Maoism and the Air We Breathe

Colleen Lye
11.29.2018

Maoism by another name is everywhere on the left. Max Elbaum’s history helps us see it.

Everyone is revisiting the late 60s now, though all too often just to double down on what they’d already thought they knew. As a sure antidote to that, I recommend that everyone read this book, the republication of which comes at just the right time. Originally released in 2002, Revolution in the Air was the first history of the New Communist Movement (NCM)—a concrete current within the late New Left few are aware of, and far more influential than those who are would care to admit. Sixteen years later and amidst a current renaissance of publishing on Third World Marxisms, global Maoism, and the 1968 era, Revolution in the Air has been joined by more histories sympathetic to the late New Left than existed when it first appeared. Notwithstanding, its theoretical power remains unsurpassed.

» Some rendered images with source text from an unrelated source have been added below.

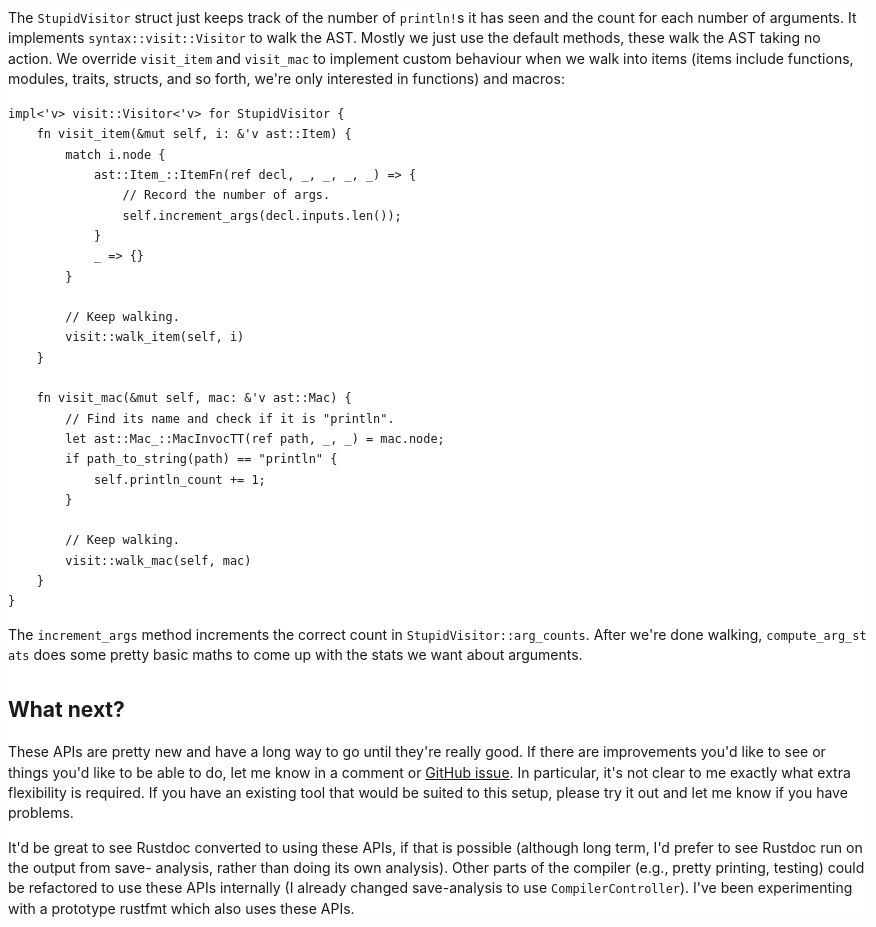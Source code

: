 The `StupidVisitor` struct just keeps track of the number of `println!`s it has
seen and the count for each number of arguments. It implements
`syntax::visit::Visitor` to walk the AST. Mostly we just use the default
methods, these walk the AST taking no action. We override `visit_item` and
`visit_mac` to implement custom behaviour when we walk into items (items include
functions, modules, traits, structs, and so forth, we're only interested in
functions) and macros:

```rust,ignore
impl<'v> visit::Visitor<'v> for StupidVisitor {
    fn visit_item(&mut self, i: &'v ast::Item) {
        match i.node {
            ast::Item_::ItemFn(ref decl, _, _, _, _) => {
                // Record the number of args.
                self.increment_args(decl.inputs.len());
            }
            _ => {}
        }

        // Keep walking.
        visit::walk_item(self, i)
    }

    fn visit_mac(&mut self, mac: &'v ast::Mac) {
        // Find its name and check if it is "println".
        let ast::Mac_::MacInvocTT(ref path, _, _) = mac.node;
        if path_to_string(path) == "println" {
            self.println_count += 1;
        }

        // Keep walking.
        visit::walk_mac(self, mac)
    }
}
```

The `increment_args` method increments the correct count in
`StupidVisitor::arg_counts`. After we're done walking, `compute_arg_stats` does
some pretty basic maths to come up with the stats we want about arguments.


## What next?

These APIs are pretty new and have a long way to go until they're really good.
If there are improvements you'd like to see or things you'd like to be able to
do, let me know in a comment or [GitHub issue](https://github.com/rust-lang/rust/issues).
In particular, it's not clear to me exactly what extra flexibility is required.
If you have an existing tool that would be suited to this setup, please try it
out and let me know if you have problems.

It'd be great to see Rustdoc converted to using these APIs, if that is possible
(although long term, I'd prefer to see Rustdoc run on the output from save-
analysis, rather than doing its own analysis). Other parts of the compiler
(e.g., pretty printing, testing) could be refactored to use these APIs
internally (I already changed save-analysis to use `CompilerController`). I've
been experimenting with a prototype rustfmt which also uses these APIs.

[stupid-stats]: https://github.com/nrc/stupid-stats


[compile-input]: https://doc.rust-lang.org/nightly/nightly-rustc/rustc_driver/driver/fn.compile_input.html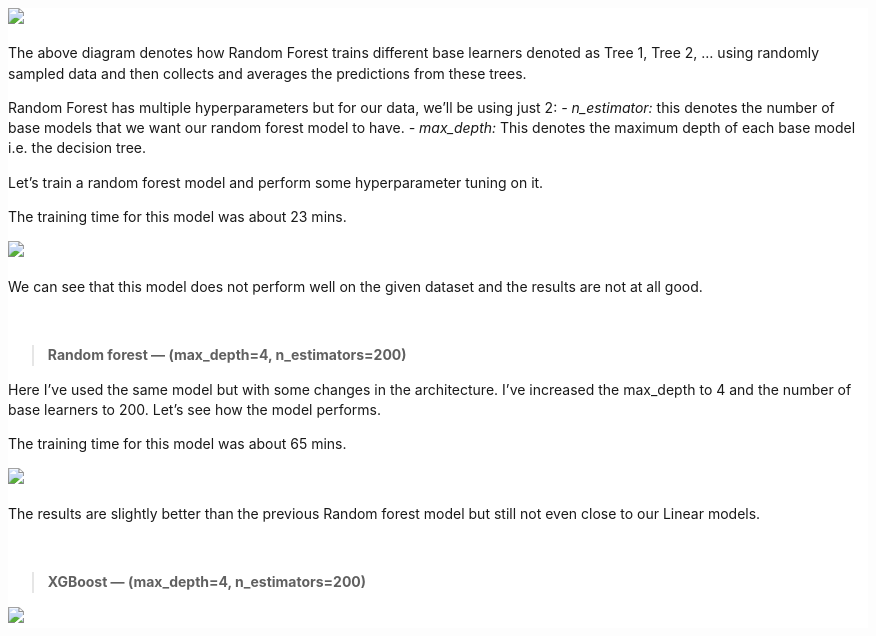 
<div class="row mt-3">
    <div class="col-sm mt-3 mt-md-1">
        <img class="img-fluid rounded z-depth-0" src="https://cdn-images-1.medium.com/max/2612/0*N2HUznk6Rrtpg1iR.png">
    </div>
</div>

The above diagram denotes how Random Forest trains different base learners denoted as Tree 1, Tree 2, … using randomly sampled data and then collects and averages the predictions from these trees.

Random Forest has multiple hyperparameters but for our data, we’ll be using just 2:
*- n_estimator:* this denotes the number of base models that we want our random forest model to have.
*- max_depth:* This denotes the maximum depth of each base model i.e. the decision tree.

Let’s train a random forest model and perform some hyperparameter tuning on it.

The training time for this model was about 23 mins.


<div class="row mt-3">
    <div class="col-sm mt-3 mt-md-1">
        <img class="img-fluid rounded z-depth-0" src="https://cdn-images-1.medium.com/max/3136/1*8ehM9Y9BQGveU8-yBmny4A.png">
    </div>
</div>

We can see that this model does not perform well on the given dataset and the results are not at all good.

![]()
>  **Random forest — (max_depth=4, n_estimators=200)**

Here I’ve used the same model but with some changes in the architecture.
I’ve increased the max_depth to 4 and the number of base learners to 200.
Let’s see how the model performs.

The training time for this model was about 65 mins.


<div class="row mt-3">
    <div class="col-sm mt-3 mt-md-1">
        <img class="img-fluid rounded z-depth-0" src="https://cdn-images-1.medium.com/max/2988/1*7_d_JkciaKqEK7U04Zyzeg.png">
    </div>
</div>

The results are slightly better than the previous Random forest model but still not even close to our Linear models.

![]()
>  **XGBoost — (max_depth=4, n_estimators=200)**


<div class="row mt-3">
    <div class="col-sm mt-3 mt-md-1">
        <img class="img-fluid rounded z-depth-0" src="https://cdn-images-1.medium.com/max/2000/0*CVSyne5ZJ7MnDeAU.gif">
    </div>
</div>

What was the New Communist Movement? The term “New Communist” is used to refer to activists who were inspired by the Marxist-Leninism of China, Cuba, and Vietnam, and who sought to build Marxist-Leninist parties to rival the CPUSA. New Communists believed in the revitalization of US communism based on fresh energies unleashed in the ’60s by Third World revolutions. While not identical with Maoism, the NCM’s core tenets overlapped enough with specifically Maoist positions, per Elbaum, to give adherents of Maoism an opening to take leadership of the New Communist current as a whole. More importantly, Maoism carried a theoretical prestige for early-70s revolutionaries critical of the USSR, even if it did not officially enlist behind its banner all who were drawn to the perspective of Third World Marxism. Elbaum’s precise and careful terminological distinctions combine with an expansive critical imagination to provide a complex portrait of his subject—an NCM that is coextensive with, though not identical to, Third Worldism, with Maoism the binding element between them.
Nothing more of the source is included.